Abstract

Molecular variation in clinical isolates of type 1 poliovirus was followed at the level of the genome by oligonucleotide mapping and at the level of the gene products by polyacrylamide gel electrophoresis of the viral proteins. Oligonucleotide maps of epidemiologically distinct isolates were very different. In contrast, isolates from the recent Netherlands-Canada-USA poliomyelitis epidemic displayed very similar maps. Small but reproducible map changes were consistently observed for consecutive case isolates, which revealed the continual mutation and selection of the epidemic virus during replication in humans.
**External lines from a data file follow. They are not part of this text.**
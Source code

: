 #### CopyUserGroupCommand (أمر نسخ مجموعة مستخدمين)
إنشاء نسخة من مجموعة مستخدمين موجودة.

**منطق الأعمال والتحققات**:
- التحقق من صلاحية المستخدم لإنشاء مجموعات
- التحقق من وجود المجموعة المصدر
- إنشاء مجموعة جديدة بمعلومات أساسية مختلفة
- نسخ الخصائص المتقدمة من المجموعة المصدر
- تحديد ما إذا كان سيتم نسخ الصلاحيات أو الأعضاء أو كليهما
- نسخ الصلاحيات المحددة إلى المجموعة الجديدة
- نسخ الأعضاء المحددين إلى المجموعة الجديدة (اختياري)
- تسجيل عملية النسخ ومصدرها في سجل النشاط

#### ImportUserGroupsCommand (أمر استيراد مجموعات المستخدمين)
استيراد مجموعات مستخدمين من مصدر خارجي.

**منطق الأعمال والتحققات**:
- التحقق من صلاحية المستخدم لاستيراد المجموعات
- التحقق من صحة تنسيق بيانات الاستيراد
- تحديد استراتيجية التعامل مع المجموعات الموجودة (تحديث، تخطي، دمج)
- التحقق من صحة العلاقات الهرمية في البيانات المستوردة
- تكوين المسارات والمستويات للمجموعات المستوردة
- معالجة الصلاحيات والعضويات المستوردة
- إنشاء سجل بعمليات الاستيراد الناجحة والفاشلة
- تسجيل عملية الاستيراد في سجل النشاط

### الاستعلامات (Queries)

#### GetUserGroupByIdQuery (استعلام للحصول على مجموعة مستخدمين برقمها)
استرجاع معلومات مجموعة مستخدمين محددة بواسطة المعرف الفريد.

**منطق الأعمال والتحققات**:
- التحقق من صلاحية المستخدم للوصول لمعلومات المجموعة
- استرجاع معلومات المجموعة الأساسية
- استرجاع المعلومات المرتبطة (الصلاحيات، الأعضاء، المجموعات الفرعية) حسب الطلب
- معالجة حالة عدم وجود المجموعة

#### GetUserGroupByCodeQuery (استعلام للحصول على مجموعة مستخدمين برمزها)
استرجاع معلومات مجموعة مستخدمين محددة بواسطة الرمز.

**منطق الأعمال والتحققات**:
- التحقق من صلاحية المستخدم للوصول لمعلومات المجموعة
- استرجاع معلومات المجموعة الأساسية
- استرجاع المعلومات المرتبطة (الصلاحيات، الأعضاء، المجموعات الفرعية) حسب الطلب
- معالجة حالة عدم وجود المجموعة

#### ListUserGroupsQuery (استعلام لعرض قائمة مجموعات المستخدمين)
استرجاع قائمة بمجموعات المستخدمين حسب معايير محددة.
Direct comparison of the maps of the first (Netherlands, 5/78) and the last (USA 6/79) epidemic case isolates suggested that about 100 base changes were fixed into the average viral genome during 13 months of epidemic transmission. Isolates from two recent vaccinees and one epidemiologically unrecognized contact similarly revealed small map differences from each other and from the pattern characteristic of the type 1 oral vaccine. Accompanying the genome changes were alterations in the mobilities and cleavage rates of the viral proteins. For both vaccine-related and wild isolates, the greatest variabilities were detected in the virion surface proteins, a pattern of change likely to lead to antigenic drift of the virus. Oligonucleotide mapping offers an independent and definitive approach for the recognition of genetic and epidemiologic relationships between poliovirus isolates.